Though the folksy Omaha native could never be confused with the combative Brooklynite, they have both proven more than capable of making money from the American stock market. Buffett’s Saturday missive flaunts Berkshire Hathaway’s compounded annual return of 20 percent on its per-share book value over nearly a half century, doubling the performance of the S&P 500 Index, including dividends. Icahn, meanwhile, showcases his 1,662 percent return since 2000, an eightfold improvement on Berkshire’s stock over the same span, Icahn giddily notes, and 25 times the broader index.
Owning businesses like MidAmerican Energy is Buffett’s forte, but he also buys minority stakes in big companies like IBM. Icahn, on the other hand, specializes in acquiring slugs of stock in the likes of Apple, though his biggest returns are often generated on the rare occasions he takes control. For example, he has made some $1.7 billion from oil refiner CVR in less than two years.
While both men, with a combined 161 years of existence between them, know how to get a laugh, they also take their negotiations seriously. As his latest campaign against eBay demonstrates, Icahn famously doesn’t back down from a fight. Buffett’s entreaties are quieter but no less ruthless. His investment in Heinz, for one, includes a 9 percent coupon on $8 billion in preferred stock, whose other features Buffett says should boost the return to 12 percent. That’s $1 billion a year.
The Buffett brand enables that sort of deal, which probably wouldn’t be available to even the most ardent value investor. Similarly, an Icahn tweet alone these days can be worth billions to a company’s market value. Few if any activists wield that sort of clout.
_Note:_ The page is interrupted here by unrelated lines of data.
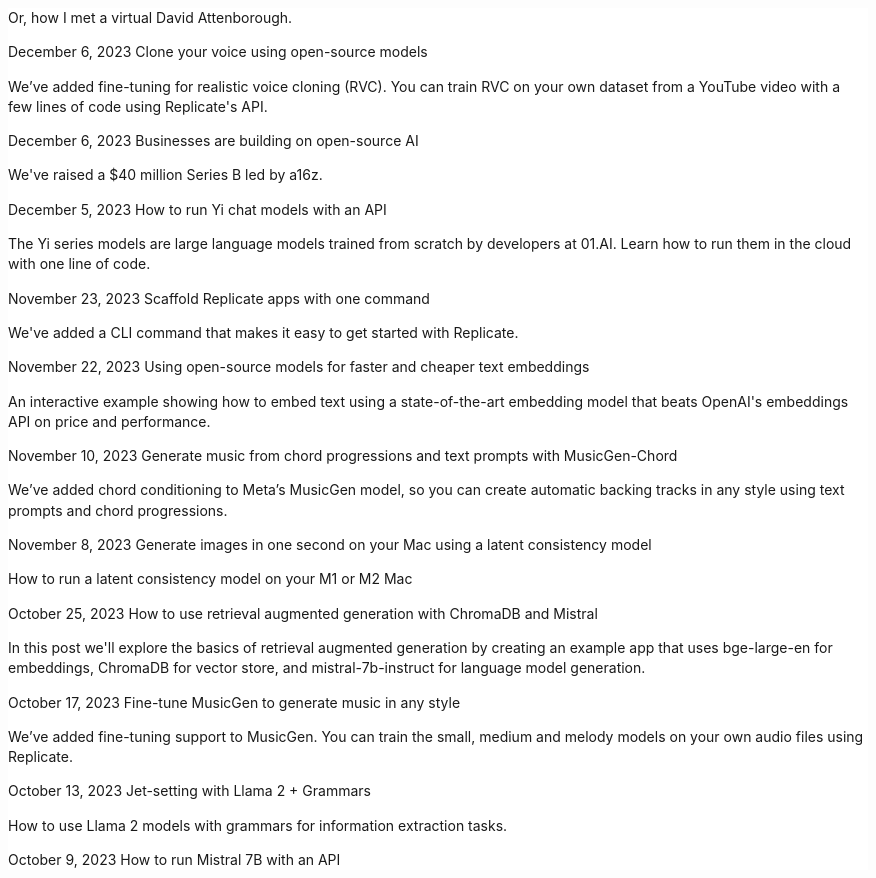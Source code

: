 Or, how I met a virtual David Attenborough.

December 6, 2023
Clone your voice using open-source models

We’ve added fine-tuning for realistic voice cloning (RVC). You can train RVC on your own dataset from a YouTube video with a few lines of code using Replicate's API.

December 6, 2023
Businesses are building on open-source AI

We've raised a $40 million Series B led by a16z.

December 5, 2023
How to run Yi chat models with an API

The Yi series models are large language models trained from scratch by developers at 01.AI. Learn how to run them in the cloud with one line of code.

November 23, 2023
Scaffold Replicate apps with one command

We've added a CLI command that makes it easy to get started with Replicate.

November 22, 2023
Using open-source models for faster and cheaper text embeddings

An interactive example showing how to embed text using a state-of-the-art embedding model that beats OpenAI's embeddings API on price and performance.

November 10, 2023
Generate music from chord progressions and text prompts with MusicGen-Chord

We’ve added chord conditioning to Meta’s MusicGen model, so you can create automatic backing tracks in any style using text prompts and chord progressions.

November 8, 2023
Generate images in one second on your Mac using a latent consistency model

How to run a latent consistency model on your M1 or M2 Mac

October 25, 2023
How to use retrieval augmented generation with ChromaDB and Mistral

In this post we'll explore the basics of retrieval augmented generation by creating an example app that uses bge-large-en for embeddings, ChromaDB for vector store, and mistral-7b-instruct for language model generation.

October 17, 2023
Fine-tune MusicGen to generate music in any style

We’ve added fine-tuning support to MusicGen. You can train the small, medium and melody models on your own audio files using Replicate.

October 13, 2023
Jet-setting with Llama 2 + Grammars

How to use Llama 2 models with grammars for information extraction tasks.

October 9, 2023
How to run Mistral 7B with an API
Each investor also has enlisted reinforcements to his cause. The Sage of Omaha’s two handpicked portfolio managers outperformed him. One of Icahn’s most profitable trades, Netflix, originated from his son and his son’s investment partner. Those contributions may add to the abundant optimism in future returns expressed by the two investors, but the individualistic influence of Buffett and Icahn also means their enterprises share one big, and notable, vulnerability.